A primary function of macrophages is the clearance of dead cells, both necrotic and apoptotic. When cells undergo apoptosis alterations in cellular membranes are recognized by receptors on macrophage. Clearance of apoptotic cells by macrophages does not induce classical activation. Cinti and colleagues have suggested that obesity induces adipocyte necrosis, perhaps secondary to hypertrophy, and that necrosis, unlike apopotosis, would explain the inflammatory response of adipose tissue macrophages to obesity [37]. However, the induction of adipocyte apoptosis in a transgenic model of inducible lipoatrophy also leads to the accumulation of macrophages in adipose tissue and modest inflammatory response [38]. Hence, the relative contribution of adipocyte necrosis and apopotosis to macrophage accumulation in adipose tissue await further elucidation. It is likely that in addition to cell death, other factors e.g. elevated local concentrations of fatty acids, tissue hypoxia and hypertrophy induced production of chemoattractants play a role in macrophage recruitment, maturation and turnover. Identifying the molecular signals that regulate these processes will provide insights into the pathophysiology of obesity.
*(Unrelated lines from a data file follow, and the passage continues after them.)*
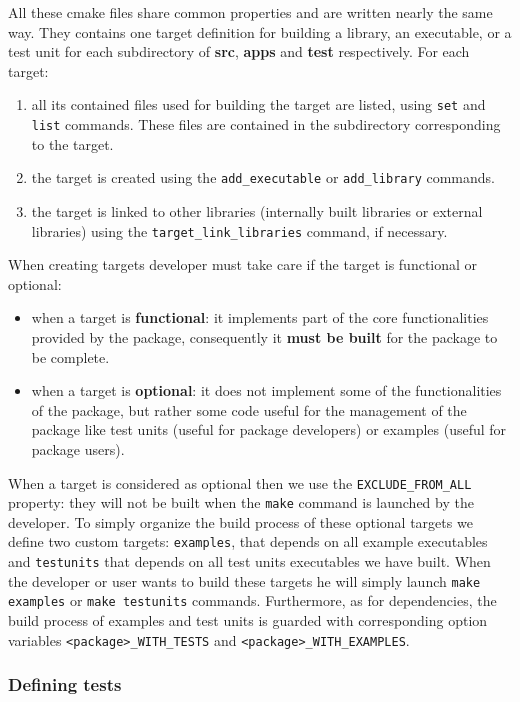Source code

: \documentclass[12pt,a4paper]{article}
\begin{document}
All these cmake files share common properties and are written nearly the same way. They contains one target definition for building a library, an executable, or a test unit for each subdirectory of \textbf{src}, \textbf{apps} and \textbf{test} respectively. For each target:
\begin{enumerate}
\item all its contained files used for building the target are listed, using \texttt{set} and \texttt{list} commands. These files are contained in the subdirectory corresponding to the target.
\item the target is created using the \texttt{add\_executable} or \texttt{add\_library} commands. 
\item the target is linked to other libraries (internally built libraries or external libraries) using the \texttt{target\_link\_libraries} command, if necessary.
\end{enumerate}

When creating targets developer must take care if the target is functional or optional:
\begin{itemize}
\item when a target is \textbf{functional}: it implements part of the core functionalities provided by the package, consequently it \textbf{must be built} for the package to be complete.
\item when a target is \textbf{optional}: it does not implement some of the functionalities of the package, but rather some code useful for the management of the package like test units (useful for package developers) or examples (useful for package users).
\end{itemize}
When a target is considered as optional then we use the \texttt{EXCLUDE\_FROM\_ALL} property: they will not be built when the \texttt{make} command is launched by the developer. To simply organize the build process of these optional targets we define two custom targets: \texttt{examples}, that depends on all example executables and \texttt{testunits} that depends on all test units executables we have built. When the developer or user wants to build these targets he will simply launch \texttt{make examples} or \texttt{make testunits} commands. Furthermore, as for dependencies, the build process of examples and test units is guarded with corresponding option variables \texttt{<package>\_WITH\_TESTS} and \texttt{<package>\_WITH\_EXAMPLES}.

\subsubsection{Defining tests}
\end{document}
The recently discovered dynamic nature of adipose tissue macrophage has offered exciting new insights into the physiology of adipose tissue. An chemalin overview of the putative role of macrophages in adipose is depicted in Fig. 1. Accumulating evidence has documented that adipose tissue macrophage content and activation are strongly associated with obesity-induced complications, both in rodents and humans. The association is provocative and some data in mice implicate these immune cells causatively in complications such as insulin resistance, hepatic steatosis and dyslipidemia. The study of these cells is still early and most questions about their function remain unanswered. Over the next decade, investigators will likely better define key aspects of immune cell function in adipose tissue in particular: (i) identifying the mechanisms that recruit, retain and activate mononuclear phagocytes populations; (ii) defining the local functions of adipose tissue macrophages; and (iii) Determining the systemic consequences of adipose tissue macrophage function and dysfunction. Knowledge of these basic processes will greatly inform our understanding of adipose tissue biology and identify potential targets for therapeutic intervention.

Figure 1.

 Role of macrophages in adipose tissue inflammation. TNF-α; tumour necrosis factor alpha; IL-6, interleukin 6; PAI-1, plasmin activator inhibitor 1; CCR2, chemokine (C-C mot) receptor 2; MCP, monocyte attractant protein; Mac1/LFA, Copper-sensitive transcription factor/lymphocyte function associated antigen; ICAM-1/VCAM, intercellular adhesion molecule 1/vascular cell adhesion molecule.

Conflict of interest statement

No conflict of interest was declared.


This work described herein was supported by grants from the NIH (DK066525, DK59960, the Columbia Diabetes & Endocrinology Research Center – DK063608, and the Berrie Foundation).